Loan Parties, Lenders, Swingline Lender, LC Issuers, Co-Collateral Agents and Administrative Agent have entered into that certain Credit Agreement dated as of April 9, 2015 (as amended, restated, supplemented, or otherwise modified from time to time, the “Credit Agreement”).

Loan Parties, Lenders, Administrative Agent, and certain other parties have entered into that certain Amended and Restated Addendum to Credit Agreement dated as of January 27, 2017 (as amended, restated, supplemented, or otherwise modified from time to time, the “Addendum”).

Loan Parties and Administrative Agent have entered into that certain Security Agreement dated as of April 9, 2015 (as amended, restated, supplemented, or otherwise modified from time to time, the “Security Agreement”).

Loan Parties, Lenders, Co-Collateral Agents, Administrative Agent and certain other parties are parties to that certain Forbearance Agreement, Eighth Amendment to Credit Agreement and Fourth Amendment to Amended and Restated Addendum to Credit Agreement dated May 15, 2019 (as amended, restated, supplemented, or otherwise modified from time to time, the “Forbearance Agreement”).

Loan Parties have failed to receive (and deliver copies thereof to Administrative Agent) one or more signed, binding and bona fide commitment letters for a Refinancing Transaction (as such term is defined in the Forbearance Agreement) on or before June 21, 2019, and, as a result thereof, Loan Parties failed to satisfy the Forbearance Condition set forth in Section (4)(m)(iv) of the Forbearance Agreement (the “Forbearance Condition Breach”).

Notwithstanding the existence of the Forbearance Condition Breach, Loan Parties have requested that (a) Lenders make a Revolving Loan, as more fully set forth below, in an amount that exceeds the Borrowing Base on the date of funding in order to enable Loan Parties to pay certain trade payables incurred by Loan Parties in the Ordinary Course of Business, and (b) reduce the Aggregate Revolving Commitments to reflect the reduced Borrowing Base as a result of the Liquidation Transactions, and, in each case, Lenders are willing to do so on the terms and conditions set forth below.


Statement of Agreement:

NOW, THEREFORE, for and in consideration of the above premises and other good and valuable consideration, the receipt and sufficiency of which are hereby acknowledged by the parties hereto, Loan Parties, Administrative Agent, Co-Collateral Agents and Lenders hereby covenant and agree as follows:

SECTION 1.    Definitions; Rules of Construction.
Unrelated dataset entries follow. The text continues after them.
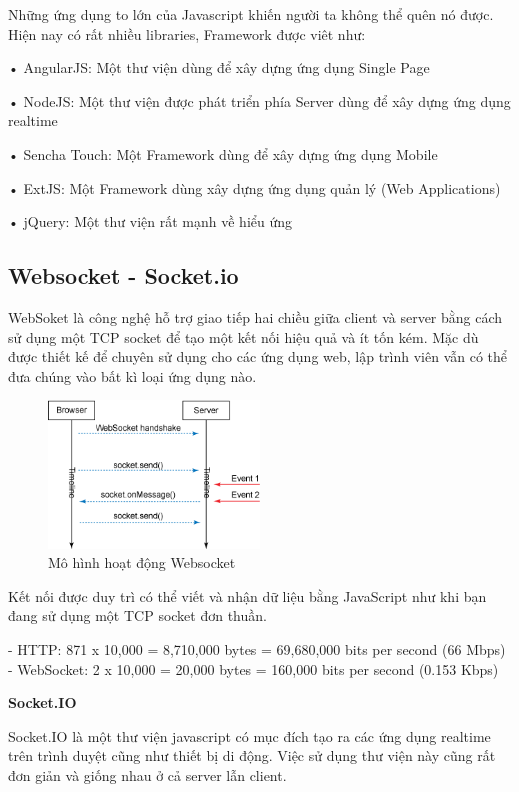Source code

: Những ứng dụng to lớn của Javascript khiến người ta không thể quên nó được. Hiện nay có rất nhiều libraries, Framework được viêt như:

• AngularJS: Một thư viện dùng để xây dựng ứng dụng Single Page

• NodeJS: Một thư viện được phát triển phía Server dùng để xây dựng ứng dụng realtime

• Sencha Touch: Một Framework  dùng để xây dựng ứng dụng Mobile

• ExtJS: Một Framework dùng xây dựng ứng dụng quản lý (Web Applications)

• jQuery: Một thư viện rất mạnh về hiểu ứng

\subsection{Websocket - Socket.io}
WebSoket là công nghệ hỗ trợ giao tiếp hai chiều giữa client và server bằng cách sử dụng một TCP socket để tạo một kết nối hiệu quả và ít tốn kém. Mặc dù được thiết kế để chuyên sử dụng cho các ứng dụng web, lập trình viên vẫn có thể đưa chúng vào bất kì loại ứng dụng nào.
\begin{figure}[H]
	\centering    
	\includegraphics[width=0.5\textwidth]{websk}
	\caption[Mô hình hoạt động Websocket]{Mô hình hoạt động Websocket}
	\label{fig: websk}
\end{figure}

Kết nối được duy trì có thể viết và nhận dữ liệu bằng JavaScript như khi bạn đang sử dụng một TCP socket đơn thuần.

- HTTP: 871 x 10,000 = 8,710,000 bytes = 69,680,000 bits per second (66 Mbps)
- WebSocket: 2 x 10,000 = 20,000 bytes = 160,000 bits per second (0.153 Kbps)


\textbf{Socket.IO}

Socket.IO là một thư viện javascript có mục đích tạo ra các ứng dụng realtime trên trình duyệt cũng như thiết bị di động. Việc sử dụng thư viện này cũng rất đơn giản và giống nhau ở cả server lẫn client. 

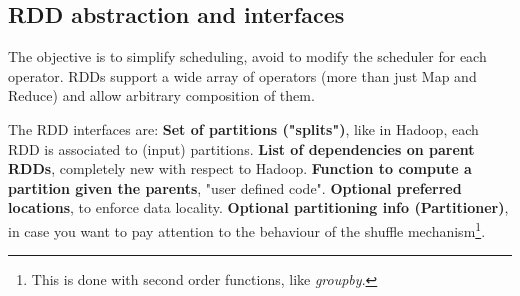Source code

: 	\subsection{RDD abstraction and interfaces}
		\par
		The objective is to simplify scheduling, avoid to modify the scheduler for each operator. RDDs support a wide array of operators (more than just Map and Reduce) and allow arbitrary composition of them.
		\newline
		\par\noindent
		The RDD interfaces are:
		\newline
		\textbf{Set of partitions ("splits")}, like in Hadoop, each RDD is associated to (input) partitions.
		\newline
		\textbf{List of dependencies on parent RDDs}, completely new with respect to Hadoop.
		\newline
		\textbf{Function to compute a partition given the parents}, "user defined code".
		\newline
		\textbf{Optional preferred locations}, to enforce data locality.
		\newline
		\textbf{Optional partitioning info (Partitioner)}, in case you want to pay attention to the behaviour of the shuffle mechanism\footnote{This is done with second order functions, like \textit{groupby}.}.
	\pagebreak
Unless otherwise specifically defined herein, each capitalized term used herein (and in the recitals above) that is defined in the Credit Agreement shall have the meaning assigned to such term in the Credit Agreement, including capitalized terms that pursuant to Section 1.3 of the Credit Agreement are defined by reference to their definitions in the UCC. Each reference to “hereof,” “hereunder,” “herein,” and “hereby” and each other similar reference and each reference to “this Agreement” and each other similar reference contained in the Forbearance Agreement, the Credit Agreement, the Addendum, and the Security Agreement shall from and after the date hereof refer to the Forbearance Agreement, the Credit Agreement, the Addendum, and the Security Agreement respectively, as amended hereby.
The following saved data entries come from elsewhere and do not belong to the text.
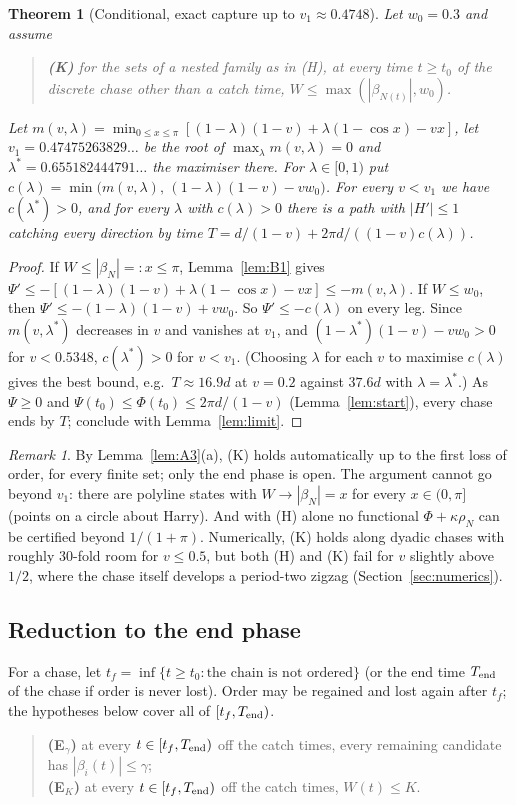 \documentclass[11pt]{article}
\newtheorem{theorem}{Theorem}
\theoremstyle{remark}\newtheorem{remark}{Remark}
\begin{document}
\begin{theorem}[Conditional, exact capture up to $v_1\approx0.4748$]\label{thm:B2}
Let $w_0=0.3$ and assume
\begin{quote}
\textbf{(K)} for the sets of a nested family as in (H), at every time $t\ge t_0$ of the discrete chase other than a catch time,
$W\le\max(|\beta_{N(t)}|,w_0)$.
\end{quote}
Let $m(v,\lambda)=\min_{0\le x\le\pi}[(1-\lambda)(1-v)+\lambda(1-\cos x)-vx]$, let $v_1=0.47475263829\ldots$ be the root of
$\max_\lambda m(v,\lambda)=0$ and $\lambda^*=0.655182444791\ldots$ the maximiser there. For $\lambda\in[0,1)$ put
$c(\lambda)=\min\bigl(m(v,\lambda),\,(1-\lambda)(1-v)-vw_0\bigr)$. For every $v<v_1$ we have $c(\lambda^*)>0$, and for every $\lambda$ with
$c(\lambda)>0$ there is a path with $|H'|\le1$ catching every direction by time $T=d/(1-v)+2\pi d/((1-v)c(\lambda))$.
\end{theorem}
\begin{proof}
If $W\le|\beta_N|=:x\le\pi$, Lemma~\ref{lem:B1} gives $\Psi'\le-[(1-\lambda)(1-v)+\lambda(1-\cos x)-vx]\le-m(v,\lambda)$. If $W\le w_0$, then
$\Psi'\le-(1-\lambda)(1-v)+vw_0$. So $\Psi'\le-c(\lambda)$ on every leg. Since $m(v,\lambda^*)$ decreases in $v$ and vanishes at $v_1$, and
$(1-\lambda^*)(1-v)-vw_0>0$ for $v<0.5348$, $c(\lambda^*)>0$ for $v<v_1$. (Choosing $\lambda$ for each $v$ to maximise $c(\lambda)$
gives the best bound, e.g.\ $T\approx16.9d$ at $v=0.2$ against $37.6d$ with $\lambda=\lambda^*$.) As $\Psi\ge0$ and $\Psi(t_0)\le\Phi(t_0)\le2\pi d/(1-v)$ (Lemma~\ref{lem:start}),
every chase ends by $T$; conclude with Lemma~\ref{lem:limit}.
\end{proof}
\begin{remark}
By Lemma~\ref{lem:A3}(a), (K) holds automatically up to the first loss of order, for every finite set; only the end phase is open.
The argument cannot go beyond $v_1$: there are polyline states with $W\to|\beta_N|=x$ for every $x\in(0,\pi]$ (points on a circle about
Harry). And with (H) alone no functional $\Phi+\kappa\rho_N$ can be certified beyond $1/(1+\pi)$. Numerically, (K) holds along dyadic
chases with roughly 30-fold room for $v\le0.5$, but both (H) and (K) fail for $v$ slightly above $1/2$, where the chase itself
develops a period-two zigzag (Section~\ref{sec:numerics}).
\end{remark}

\subsection*{Reduction to the end phase}
For a chase, let $t_f=\inf\{t\ge t_0:\text{the chain is not ordered}\}$ (or the end time $T_{\rm end}$ of the chase if order is never
lost). Order may be regained and lost again after $t_f$; the hypotheses below cover all of $[t_f,T_{\rm end})$.
\begin{quote}
\textbf{(E$_\gamma$)} at every $t\in[t_f,T_{\rm end})$ off the catch times, every remaining candidate has $|\beta_i(t)|\le\gamma$;\\
\textbf{(E$_K$)} at every $t\in[t_f,T_{\rm end})$ off the catch times, $W(t)\le K$.
\end{quote}
\end{document}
SECTION 2.    Amendments to Forbearance Agreement.

(a)    New Definitions. Section 1(a) of the Forbearance Agreement is hereby amended by adding the following new definitions of “Second Amendment” and “Second Amendment Date” in proper alphabetical order:

Second Amendment” shall mean that certain Second Amendment to Forbearance Agreement, Tenth Amendment to Credit Agreement, Fifth Amendment to Amended and Restated Addendum to Credit Agreement and Third Amendment to Security Agreement dated the Second Amendment Date by and among Loan Parties, Administrative Agent, Co-Collateral Agents and Lenders.

Second Amendment Date” shall mean July 1, 2019.
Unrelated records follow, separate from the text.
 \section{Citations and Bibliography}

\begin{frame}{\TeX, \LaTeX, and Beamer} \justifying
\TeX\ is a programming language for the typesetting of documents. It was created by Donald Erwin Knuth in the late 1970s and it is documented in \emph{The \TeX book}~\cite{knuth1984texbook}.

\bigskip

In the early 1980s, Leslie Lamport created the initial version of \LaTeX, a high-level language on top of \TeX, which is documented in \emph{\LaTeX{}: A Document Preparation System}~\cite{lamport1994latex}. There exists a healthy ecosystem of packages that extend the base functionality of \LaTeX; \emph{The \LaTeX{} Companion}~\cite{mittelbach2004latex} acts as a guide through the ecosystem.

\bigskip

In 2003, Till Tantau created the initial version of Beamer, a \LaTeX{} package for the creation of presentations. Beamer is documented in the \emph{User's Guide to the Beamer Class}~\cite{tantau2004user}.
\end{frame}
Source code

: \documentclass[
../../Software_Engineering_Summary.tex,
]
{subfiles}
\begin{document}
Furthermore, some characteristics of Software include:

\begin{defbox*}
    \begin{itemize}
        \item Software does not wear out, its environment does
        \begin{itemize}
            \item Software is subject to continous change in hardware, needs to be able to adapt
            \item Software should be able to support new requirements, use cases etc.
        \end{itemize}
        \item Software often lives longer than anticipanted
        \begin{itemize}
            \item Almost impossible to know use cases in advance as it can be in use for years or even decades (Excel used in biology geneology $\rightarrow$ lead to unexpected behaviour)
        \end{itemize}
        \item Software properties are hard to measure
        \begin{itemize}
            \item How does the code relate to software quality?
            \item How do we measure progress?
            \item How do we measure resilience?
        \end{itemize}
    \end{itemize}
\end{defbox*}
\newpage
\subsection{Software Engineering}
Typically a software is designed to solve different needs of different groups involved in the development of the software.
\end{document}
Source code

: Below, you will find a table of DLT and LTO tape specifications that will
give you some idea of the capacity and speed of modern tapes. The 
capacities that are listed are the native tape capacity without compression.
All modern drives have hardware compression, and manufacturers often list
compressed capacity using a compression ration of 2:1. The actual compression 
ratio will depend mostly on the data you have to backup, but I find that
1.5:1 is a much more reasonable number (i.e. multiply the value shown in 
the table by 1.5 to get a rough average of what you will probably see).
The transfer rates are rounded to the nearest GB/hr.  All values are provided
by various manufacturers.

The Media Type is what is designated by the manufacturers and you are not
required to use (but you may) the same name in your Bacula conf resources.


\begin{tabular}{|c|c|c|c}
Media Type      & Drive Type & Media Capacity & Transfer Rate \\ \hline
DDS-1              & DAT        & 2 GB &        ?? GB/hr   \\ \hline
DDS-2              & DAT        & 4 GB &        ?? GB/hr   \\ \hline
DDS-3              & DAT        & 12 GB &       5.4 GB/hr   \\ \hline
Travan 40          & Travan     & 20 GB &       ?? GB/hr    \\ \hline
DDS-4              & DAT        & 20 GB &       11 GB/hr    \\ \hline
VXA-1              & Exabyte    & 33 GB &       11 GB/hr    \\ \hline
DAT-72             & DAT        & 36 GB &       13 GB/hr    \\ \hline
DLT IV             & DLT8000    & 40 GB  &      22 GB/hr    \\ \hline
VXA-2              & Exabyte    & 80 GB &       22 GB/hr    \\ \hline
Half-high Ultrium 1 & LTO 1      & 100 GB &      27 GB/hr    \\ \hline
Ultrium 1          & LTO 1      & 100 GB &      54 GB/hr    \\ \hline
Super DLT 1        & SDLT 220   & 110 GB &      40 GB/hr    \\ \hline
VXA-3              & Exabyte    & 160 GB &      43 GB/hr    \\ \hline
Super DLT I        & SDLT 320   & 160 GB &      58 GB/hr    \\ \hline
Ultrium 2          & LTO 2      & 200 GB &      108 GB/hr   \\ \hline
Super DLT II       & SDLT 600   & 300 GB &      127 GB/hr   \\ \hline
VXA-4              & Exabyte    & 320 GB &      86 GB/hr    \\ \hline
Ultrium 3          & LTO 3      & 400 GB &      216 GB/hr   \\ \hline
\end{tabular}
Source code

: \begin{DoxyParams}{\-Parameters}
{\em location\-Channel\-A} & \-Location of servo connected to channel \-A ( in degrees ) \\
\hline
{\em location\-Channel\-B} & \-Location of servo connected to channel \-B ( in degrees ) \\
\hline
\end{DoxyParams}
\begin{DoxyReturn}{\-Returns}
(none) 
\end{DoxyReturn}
(b)    Amendment to Section 7. Section 7(c) of the Forbearance Agreement is hereby amended by deleting such subsection and by substituting the following in lieu thereof:

(c)    Reduction of Aggregate Revolving Commitments. The Aggregate Revolving Commitments were reduced from $210,000,000 to $150,000,000 effective as of the Eighth Amendment Effective Date, further reduced from $150,000,000 to $125,000,000 effective as of June 15, 2019, and further reduced from $125,000,000 to $115,000,000 effective as of June 17, 2019, and shall be further reduced from $115,000,000 to $97,500,000 effective as of the Second Amendment Date, and further reduced from $97,500,000 to $91,000,000 effective as of July 13, 2019, with each Lender’s share of any such reduction effective after the Eighth Amendment Effective Date in an amount equal to such Lender’s Pro Rata Share of the Aggregate Revolving Commitments multiplied by the amount of such reduction. Borrowers agree to execute and deliver amended and restated Revolving Notes and Swingline Notes to evidence each such reduction, promptly upon request of Administrative Agent or the applicable Lender from time to time.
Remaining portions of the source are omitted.